In her keynote address, Chair Berrien acknowledged the importance of EEOC's interaction with industry stakeholders, and emphasized how events like the NAPBS conference provide a platform for addressing the misperceptions related to the EEOC's 2012 Guidance- "Consideration of Arrest and Conviction Records in Employment Decisions Under Title VII of the Civil Rights Act of 1964." She noted that the guidance came about in part from the proliferation of minimal cost instant background checks. She addressed the EEOC's current priorities, reiterating the value of individualized assessments and acknowledging the ongoing struggle to find the balance between federal and state regulation and guidance for employers to follow.
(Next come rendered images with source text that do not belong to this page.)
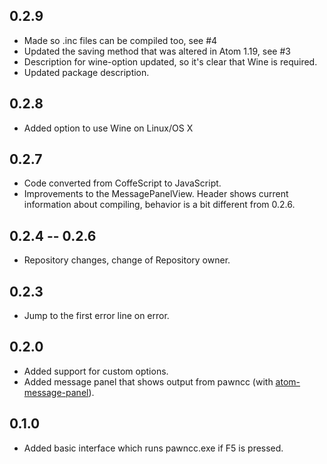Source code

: ## 0.2.9
* Made so .inc files can be compiled too, see #4
* Updated the saving method that was altered in Atom 1.19, see #3
* Description for wine-option updated, so it's clear that Wine is required.
* Updated package description.

## 0.2.8
* Added option to use Wine on Linux/OS X

## 0.2.7
* Code converted from CoffeScript to JavaScript.
* Improvements to the MessagePanelView. Header shows current information about compiling, behavior is a bit different from 0.2.6.

## 0.2.4 -- 0.2.6
* Repository changes, change of Repository owner.

## 0.2.3
* Jump to the first error line on error.

## 0.2.0
* Added support for custom options.
* Added message panel that shows output from pawncc (with [atom-message-panel](https://github.com/tcarlsen/atom-message-panel)).

## 0.1.0
* Added basic interface which runs pawncc.exe if F5 is pressed.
Separately, Georgia Attorney General Sam Olens challenged the notion that the EEOC has been clear enough in providing employers with adequate information to comply with the law. He called on the EEOC to provide even greater clarity, to help companies avoid becoming the subject of costly civil lawsuits because of a lack of understanding of the law and its implications in their hiring decision.
"Having these noted speakers address our conference attendees provides an invaluable opportunity for our members to learn firsthand how the complex issues facing our profession are perceived by those with a direct impact on our businesses," said Judy Gootkind, NAPBS Chair. "NAPBS appreciates the opportunity to facilitate this dialogue and looks forward to maintaining a working relationship with these entities moving forward."
The NAPBS Mid-Year Legislative and Regulatory Conference also featured a panel of Federal Trade Commission staff discussing the recent joint publication with EEOC, and providing more insight into the individualized assessment process. Also, FTC staff encouraged attendees to contact their office with questions or concerns at anytime. Overall, the more than 300 representatives from the background screening profession walked away with new insight from federal and state officials as well as practical take-away information for evaluating compliance and security within their organizations. The NAPBS Mid-Year Legislative and Regulatory Conference also featured a day on Capitol Hill for association members to meet with Members of Congress and key staff.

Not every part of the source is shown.